Tuesday, 4 March 2014

New Proof for the Dino-Bird Connection: Tails on Chickens

Image courtesy of Dan Lietha.

Joel Kontinen

How could evolutionists prove that birds have evolved from dinosaurs? Though the fossil evidence is murky and the emphasis tends to be on the philosophical dimension, one cannot blame them for not trying.

A recent paper in PLOS ONE by Bruno Grossi and colleagues attempts to take a fresh approach. They put artificial tails on chickens and observed how they walked.

Their evolutionary bias becomes obvious in their paper:

Birds have inherited numerous locomotory traits from their dinosaur ancestors, including bipedalism, fully erect posture, and parasagittal hindlimb movement, which are not shared with the other extant group of archosaurs, the crocodilians. Therefore, it is appealing to think of birds as a model system to gain insights into aspects of non-avian dinosaur biology that are hard to study directly from fossil material, such as the relationship between limb morphology, posture, and locomotion.”

So, why did they do what they did?

Living birds …maintain an unusually crouched hindlimb posture and locomotion powered by knee flexion, in contrast to the inferred primitive condition of non-avian theropods: more upright posture and limb movement powered by femur retraction.
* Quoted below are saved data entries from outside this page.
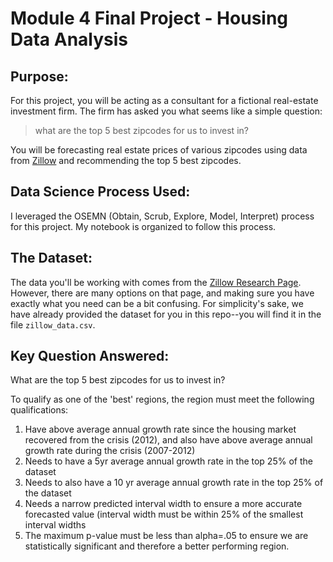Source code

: 
# Module 4 Final Project - Housing Data Analysis

## Purpose:
For this project, you will be acting as a consultant for a fictional real-estate investment firm. The firm has asked you what seems like a simple question:

> what are the top 5 best zipcodes for us to invest in?

You will be forecasting real estate prices of various zipcodes using data from [Zillow](https://www.zillow.com/research/data/) and recommending the top 5 best zipcodes.

## Data Science Process Used:
I leveraged the OSEMN (Obtain, Scrub, Explore, Model, Interpret) process for this project. My notebook is organized to follow this process.

## The Dataset:
The data you'll be working with comes from the [Zillow Research Page](https://www.zillow.com/research/data/). However, there are many options on that page, and making sure you have exactly what you need can be a bit confusing. For simplicity's sake, we have already provided the dataset for you in this repo--you will find it in the file `zillow_data.csv`.

## Key Question Answered:
What are the top 5 best zipcodes for us to invest in?

To qualify as one of the 'best' regions, the region must meet the following qualifications: 
1. Have above average annual growth rate since the housing market recovered from the crisis (2012), and also have above average annual growth rate during the crisis (2007-2012)
2. Needs to have a 5yr average annual growth rate in the top 25% of the dataset
3. Needs to also have a 10 yr average annual growth rate in the top 25% of the dataset
4. Needs a narrow predicted interval width to ensure a more accurate forecasted value (interval width must be within 25% of the smallest interval widths
5. The maximum p-value must be less than alpha=.05 to ensure we are statistically significant and therefore a better performing region.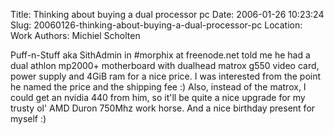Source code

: Title: Thinking about buying a dual processor pc
Date: 2006-01-26 10:23:24
Slug: 20060126-thinking-about-buying-a-dual-processor-pc
Location: Work
Authors: Michiel Scholten

<p>Puff-n-Stuff aka SithAdmin in #morphix at freenode.net told me he had a dual athlon mp2000+ motherboard with dualhead matrox g550 video card, power supply and 4GiB ram for a nice price. I was interested from the point he named the price and the shipping fee :) Also, instead of the matrox, I could get an nvidia 440 from him, so it'll be quite a nice upgrade for my trusty ol' AMD Duron 750Mhz work horse. And a nice birthday present for myself :)</p>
Such functional differences, which are associated with a gradual, anterior shift of the centre of mass in theropods along the bird line, make the use of extant birds to study non-avian theropod locomotion problematic.”

Thus, if real birds cannot provide evidence for their view, they can always use fake ones:

Here we show that, by experimentally manipulating the location of the centre of mass in living birds, it is possible to recreate limb posture and kinematics inferred for extinct bipedal dinosaurs. Chickens raised wearing artificial tails, and consequently with more posteriorly located centre of mass, showed a more vertical orientation of the femur during standing and increased femoral displacement during locomotion. Our results support the hypothesis that gradual changes in the location of the centre of mass resulted in more crouched hindlimb postures and a shift from hip-driven to knee-driven limb movements through theropod evolution. This study suggests that, through careful experimental manipulations during the growth phase of ontogeny, extant birds can potentially be used to gain important insights into previously unexplored aspects of bipedal non-avian theropod locomotion.”

There was a time when science was a quest for the truth. However, when it is tainted with evolutionary thinking, it becomes a means for bolstering up naturalistic ideology.


Grossi, Bruno et al. 2014. Walking Like Dinosaurs: Chickens with Artificial Tails Provide Clues about Non-Avian Theropod Locomotion. PLOS ONE 9 (2) (February).